Ah, les traditions!

18/10/2019 - Dans un pays où l’on se réfère si souvent à la tradition, je trouve utile (et rigolo, aussi) de revenir quelques décennies en arrière, de relire les écrits de nos grands anciens. Et quoi de plus grand, en France, que la Vieille Dame de la presse viticole, j’ai nommé la Revue du Vin de France?

Voici donc une page de son numéro de Septembre-Octobre 1976, consacrée aux Coteaux du Languedoc.

La première chose qui a attiré mon attention, sur cette page, c’est le titre de la rubrique: «Explorons nos vignobles». En 1976, pour les rédacteurs de RVF, s’intéresser aux Coteaux du Languedoc, c’était un peu comme remonter le Zambèze.

Mais je me suis aperçu que la même rubrique avait déjà couvert une trentaine d’autres régions viticoles – il ne s’agissait d’ailleurs pas d’une rubrique à proprement parler, mais plutôt d’une série de publi-reportages, édités «en accord avec le Comité National des Vins de France». Du reste, la page n’est pas signée.

Et oui, à l’époque, déjà, la presse de vin était totalement libre mais quelque peu dépendante.

Peu importe, cette page est intéressante. A l’époque, les Coteaux du Languedoc ont encore le statut de VDQS. Et c’est le début de la décarignanisation de la région.

On y lit ainsi que «depuis 1974, le pourcentage maximum de carignan ne doit pas dépasser 50%», et que «cet encépagement doit être encore amélioré par la diminution du carignan au profit des grenache noir, cinsaut, mourvèdre, syrah…».

Mais le terret noir figure toujours au rang des cépages principaux, en rouge. Où est-il donc passé?

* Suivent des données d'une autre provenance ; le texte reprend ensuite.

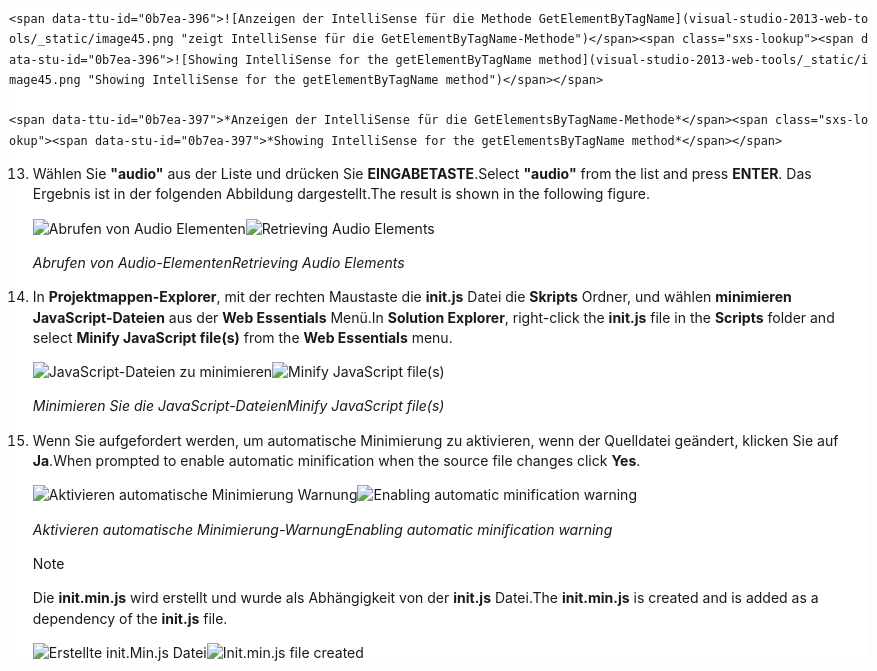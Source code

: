     <span data-ttu-id="0b7ea-396">![Anzeigen der IntelliSense für die Methode GetElementByTagName](visual-studio-2013-web-tools/_static/image45.png "zeigt IntelliSense für die GetElementByTagName-Methode")</span><span class="sxs-lookup"><span data-stu-id="0b7ea-396">![Showing IntelliSense for the getElementByTagName method](visual-studio-2013-web-tools/_static/image45.png "Showing IntelliSense for the getElementByTagName method")</span></span>

    <span data-ttu-id="0b7ea-397">*Anzeigen der IntelliSense für die GetElementsByTagName-Methode*</span><span class="sxs-lookup"><span data-stu-id="0b7ea-397">*Showing IntelliSense for the getElementsByTagName method*</span></span>
13. <span data-ttu-id="0b7ea-398">Wählen Sie **&quot;audio&quot;** aus der Liste und drücken Sie **EINGABETASTE**.</span><span class="sxs-lookup"><span data-stu-id="0b7ea-398">Select **&quot;audio&quot;** from the list and press **ENTER**.</span></span> <span data-ttu-id="0b7ea-399">Das Ergebnis ist in der folgenden Abbildung dargestellt.</span><span class="sxs-lookup"><span data-stu-id="0b7ea-399">The result is shown in the following figure.</span></span>

    <span data-ttu-id="0b7ea-400">![Abrufen von Audio Elementen](visual-studio-2013-web-tools/_static/image46.png "Audio Elemente abrufen")</span><span class="sxs-lookup"><span data-stu-id="0b7ea-400">![Retrieving Audio Elements](visual-studio-2013-web-tools/_static/image46.png "Retrieving Audio Elements")</span></span>

    <span data-ttu-id="0b7ea-401">*Abrufen von Audio-Elementen*</span><span class="sxs-lookup"><span data-stu-id="0b7ea-401">*Retrieving Audio Elements*</span></span>
14. <span data-ttu-id="0b7ea-402">In **Projektmappen-Explorer**, mit der rechten Maustaste die **init.js** Datei die **Skripts** Ordner, und wählen **minimieren JavaScript-Dateien** aus der **Web Essentials** Menü.</span><span class="sxs-lookup"><span data-stu-id="0b7ea-402">In **Solution Explorer**, right-click the **init.js** file in the **Scripts** folder and select **Minify JavaScript file(s)** from the **Web Essentials** menu.</span></span>

    <span data-ttu-id="0b7ea-403">![JavaScript-Dateien zu minimieren](visual-studio-2013-web-tools/_static/image47.png "minimieren JavaScript-Dateien")</span><span class="sxs-lookup"><span data-stu-id="0b7ea-403">![Minify JavaScript file(s)](visual-studio-2013-web-tools/_static/image47.png "Minify JavaScript files")</span></span>

    <span data-ttu-id="0b7ea-404">*Minimieren Sie die JavaScript-Dateien*</span><span class="sxs-lookup"><span data-stu-id="0b7ea-404">*Minify JavaScript file(s)*</span></span>
15. <span data-ttu-id="0b7ea-405">Wenn Sie aufgefordert werden, um automatische Minimierung zu aktivieren, wenn der Quelldatei geändert, klicken Sie auf **Ja**.</span><span class="sxs-lookup"><span data-stu-id="0b7ea-405">When prompted to enable automatic minification when the source file changes click **Yes**.</span></span>

    <span data-ttu-id="0b7ea-406">![Aktivieren automatische Minimierung Warnung](visual-studio-2013-web-tools/_static/image48.png "automatische Minimierung Warnung aktivieren")</span><span class="sxs-lookup"><span data-stu-id="0b7ea-406">![Enabling automatic minification warning](visual-studio-2013-web-tools/_static/image48.png "Enabling automatic minification warning")</span></span>

    <span data-ttu-id="0b7ea-407">*Aktivieren automatische Minimierung-Warnung*</span><span class="sxs-lookup"><span data-stu-id="0b7ea-407">*Enabling automatic minification warning*</span></span>

    > [!NOTE]
    > <span data-ttu-id="0b7ea-408">Die **init.min.js** wird erstellt und wurde als Abhängigkeit von der **init.js** Datei.</span><span class="sxs-lookup"><span data-stu-id="0b7ea-408">The **init.min.js** is created and is added as a dependency of the **init.js** file.</span></span>
    > 
    > <span data-ttu-id="0b7ea-409">![Erstellte init.Min.js Datei](visual-studio-2013-web-tools/_static/image49.png "Init.min.js-Datei erstellt wurde")</span><span class="sxs-lookup"><span data-stu-id="0b7ea-409">![Init.min.js file created](visual-studio-2013-web-tools/_static/image49.png "Init.min.js file created")</span></span>
    >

C’est également le début d’une révolution dans le domaine de la vinification: «Elle a fait des progrès ces dernières années dans quelques coopératives et quelques propriétés particulières», nous dit la RVFQui se garde bien de citer des noms, sans doute pour ne pas peiner les autres.

Et le rédacteur anonyme de préciser ces progrès: «Les moûts et les vins sont protégés du contact de l’air. La macération carbonique concerne une partie des vendanges. Les fermentations malolactiques sont suivies». 

Enfin, la page se termine avec une courte liste de producteurs et négociants parmi lesquels on retrouve quelques noms connus comme « La Cave Coopérative de Roquebrun » ou «M. Bonfils, négociant à Sète».

Avant, c’était comment?

A la lecture de ce document, que dis-je, de cette archive, je me suis demandé à quoi devaient bien ressembler les vins d’avant ces deux évolutions, celle des cépages et celle des vinifications. Je me suis demandé aussi si l’on peut encore parler d’héritage et de tradition. Si tant de paramètres ont changé, il y a-t-il encore une inspiration à trouver dans «les vins d’avant» ? Ceux où le carignan régnait en maître (ce qui, pour moi, n’a rien de rédhibitoire, sauf si on n’en limitait pas le rendement). Ceux où les malos n’étaient pas suivies, les moûts non protégés, la macération carbonique inconnue…

J’ai parlé de rendement. Je note que le document n’en parle pas. Pas plus que de la teneur alcoolique des vins (plus faible qu’aujourd’hui, dans les années 1970, malgré le recours à la chaptalisation).

J’ai aussi envie de glisser un mot sur le progrès déterminant qu’a constitué pour la viticulture languedocienne le contrôle des températures au chai.

Bref, je pense qu’on a jamais fait d’aussi bons vins en Languedoc qu’aujourd’hui. En conventionnel, en bio, en biodynamie. Et dire que certains font encore référence aux «usages constants et loyaux»…

Ma conclusion: vignerons d’aujourd’hui, faites les vins qui vous plaisent. Que vous soyez fiers de vos crus et de leur histoire, d’accord. Mais inutile de nous rabâcher continuellement les traditions; des traditions, qui, si vous les respectiez toutes aujourd’hui, feraient sans doute que nous n’aimerions pas vos vins.